“Short cuts make long delays.” – J.R.R Tolkien
Hunting Blue my off-the-track thoroughbred
I admit to having a soft spot for Thoroughbreds. In South Africa in the 80’s and 90’s almost everyone sourced their competition horses from the racetrack. This was by far the most cost-effective way to buy a promising young horse. A very select and privileged few bred their own horses, or imported warm bloods, but they were few and far between and by and large we all rode OTTB’s (off-the-track thoroughbreds).
This is not an endeavor I would recommend for the novice rider who needs the benefit of a school master first, before attempting to train a young horse. However, for the more experienced rider it can be an incredibly rewarding experience.
Our first attempt at retraining OTTB’s was with two horses called Grazinsky and Thunder Chariots. My dad and I went out to our local race track to check them out, and were fortunate enough to be allowed to take them on their morning training gallop (not something that would ever be allowed in the US). After purchasing them, we decided to allow them to run one last time as they were entered in a race that weekend. It was tremendously exciting as Grazinsky ended up coming in third, and I will never forget our brief foray into riding and owning racehorses!
All horses have personalities and character traits. And just like people, there are those you will hit it off with right away, and others you will never get along with. Grazinsky and I were one of those combinations that were obviously not meant to be. I like a horse who is sensitive and smart, Grazinsky was neither, and from the get-go everything about him irritated me. I ended up persevering with him for about a year before selling him on to a rider more suited to his temperament.

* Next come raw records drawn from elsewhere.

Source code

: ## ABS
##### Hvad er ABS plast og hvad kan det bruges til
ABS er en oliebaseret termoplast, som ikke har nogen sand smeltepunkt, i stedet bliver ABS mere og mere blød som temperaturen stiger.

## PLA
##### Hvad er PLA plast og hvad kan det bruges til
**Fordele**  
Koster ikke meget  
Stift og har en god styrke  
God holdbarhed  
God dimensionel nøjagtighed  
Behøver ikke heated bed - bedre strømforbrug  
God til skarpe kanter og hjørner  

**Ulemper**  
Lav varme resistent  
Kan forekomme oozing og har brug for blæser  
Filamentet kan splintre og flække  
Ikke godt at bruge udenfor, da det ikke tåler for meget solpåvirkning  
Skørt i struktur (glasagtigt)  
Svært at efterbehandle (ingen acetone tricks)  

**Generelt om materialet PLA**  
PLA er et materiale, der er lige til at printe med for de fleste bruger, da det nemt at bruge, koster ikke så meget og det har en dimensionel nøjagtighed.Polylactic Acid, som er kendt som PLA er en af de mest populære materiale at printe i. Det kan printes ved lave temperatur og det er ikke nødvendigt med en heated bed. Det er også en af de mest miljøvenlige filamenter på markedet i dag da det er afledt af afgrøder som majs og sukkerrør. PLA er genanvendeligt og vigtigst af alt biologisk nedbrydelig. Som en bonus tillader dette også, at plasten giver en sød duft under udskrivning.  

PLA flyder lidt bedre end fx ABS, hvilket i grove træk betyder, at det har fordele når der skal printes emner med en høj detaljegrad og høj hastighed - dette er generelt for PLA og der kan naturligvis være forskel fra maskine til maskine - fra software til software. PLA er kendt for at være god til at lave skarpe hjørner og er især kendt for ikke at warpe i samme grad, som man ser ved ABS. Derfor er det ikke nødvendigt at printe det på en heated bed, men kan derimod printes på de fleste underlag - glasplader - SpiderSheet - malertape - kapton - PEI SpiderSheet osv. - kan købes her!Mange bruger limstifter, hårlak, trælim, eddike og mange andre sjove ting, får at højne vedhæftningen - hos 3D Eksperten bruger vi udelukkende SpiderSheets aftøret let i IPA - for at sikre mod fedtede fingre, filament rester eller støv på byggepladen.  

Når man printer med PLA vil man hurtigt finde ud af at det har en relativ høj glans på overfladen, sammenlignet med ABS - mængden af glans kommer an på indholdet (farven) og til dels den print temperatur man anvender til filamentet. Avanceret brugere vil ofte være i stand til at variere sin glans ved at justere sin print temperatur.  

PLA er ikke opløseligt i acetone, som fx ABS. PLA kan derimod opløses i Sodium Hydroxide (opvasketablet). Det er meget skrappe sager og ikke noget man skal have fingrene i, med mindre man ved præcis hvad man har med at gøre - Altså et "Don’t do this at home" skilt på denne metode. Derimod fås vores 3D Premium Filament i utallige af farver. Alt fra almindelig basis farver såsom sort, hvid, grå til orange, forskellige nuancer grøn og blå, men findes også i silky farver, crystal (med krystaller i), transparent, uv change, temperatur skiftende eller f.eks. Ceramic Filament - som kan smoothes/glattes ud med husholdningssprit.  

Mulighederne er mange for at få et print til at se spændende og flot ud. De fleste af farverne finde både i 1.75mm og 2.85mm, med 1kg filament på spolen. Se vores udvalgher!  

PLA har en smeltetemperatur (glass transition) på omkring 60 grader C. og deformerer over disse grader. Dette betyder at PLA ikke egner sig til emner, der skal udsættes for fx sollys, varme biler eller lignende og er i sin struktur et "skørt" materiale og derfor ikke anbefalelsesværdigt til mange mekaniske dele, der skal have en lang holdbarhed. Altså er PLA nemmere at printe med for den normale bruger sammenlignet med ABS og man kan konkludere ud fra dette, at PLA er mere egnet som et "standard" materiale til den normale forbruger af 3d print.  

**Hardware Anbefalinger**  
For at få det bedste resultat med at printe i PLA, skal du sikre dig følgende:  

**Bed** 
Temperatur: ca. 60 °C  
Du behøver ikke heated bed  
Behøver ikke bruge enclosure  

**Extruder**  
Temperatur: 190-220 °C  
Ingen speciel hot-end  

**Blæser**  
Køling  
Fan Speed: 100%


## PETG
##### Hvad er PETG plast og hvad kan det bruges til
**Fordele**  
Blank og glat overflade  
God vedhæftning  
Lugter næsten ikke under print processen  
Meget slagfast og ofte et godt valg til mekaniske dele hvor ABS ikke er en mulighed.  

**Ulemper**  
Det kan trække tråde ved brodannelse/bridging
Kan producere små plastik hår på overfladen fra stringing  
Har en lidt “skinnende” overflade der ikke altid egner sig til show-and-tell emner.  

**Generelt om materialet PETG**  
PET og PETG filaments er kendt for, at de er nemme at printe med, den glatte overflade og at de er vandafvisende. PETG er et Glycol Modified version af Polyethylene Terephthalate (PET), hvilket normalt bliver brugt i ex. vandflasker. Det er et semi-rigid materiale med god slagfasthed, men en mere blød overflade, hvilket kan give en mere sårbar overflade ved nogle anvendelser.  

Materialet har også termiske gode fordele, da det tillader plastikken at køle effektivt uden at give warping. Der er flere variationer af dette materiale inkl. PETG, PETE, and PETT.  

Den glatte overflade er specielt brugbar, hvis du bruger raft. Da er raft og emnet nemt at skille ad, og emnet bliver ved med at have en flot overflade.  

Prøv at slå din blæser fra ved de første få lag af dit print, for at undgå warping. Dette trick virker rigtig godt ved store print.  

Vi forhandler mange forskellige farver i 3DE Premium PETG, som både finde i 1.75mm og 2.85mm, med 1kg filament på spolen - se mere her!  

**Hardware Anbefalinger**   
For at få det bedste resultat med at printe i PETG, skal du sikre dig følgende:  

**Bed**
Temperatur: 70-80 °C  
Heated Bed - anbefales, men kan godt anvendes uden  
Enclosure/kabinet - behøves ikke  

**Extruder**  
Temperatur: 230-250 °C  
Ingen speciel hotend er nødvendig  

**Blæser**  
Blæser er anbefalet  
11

Green horses require endless amounts of time and patience, and this is particularly true of racehorses. A young horse that is being introduced to a rider for the first time has its challenges (more about that in my next blog), but a racehorse comes with the added challenge of having to unlearn all the bad habits formed on the racetrack.
Racehorses are bred and trained to…well race, and it is important to keep this in mind when you begin your training. Your young horse may react negatively to your seat and leg aids (remember jockeys don't ride with their seat and legs, so this is a whole new experience for him). Like a tightly coiled spring he may jog, crabwalk, resist your leg by moving backwards, or overreact by shooting forwards, shake his head and snatch at the bit, or do a very good impersonation of a giraffe. The important thing to remember is that there is no substitute for patience and consistency. Thoroughbreds are highly sensitive and are not like other more mellow breeds. Quarter horses, for example, will take a fair amount of pressure, but if you push a TB too hard it will blow their brains, and you will accomplish nothing - aside from setting your training back considerably!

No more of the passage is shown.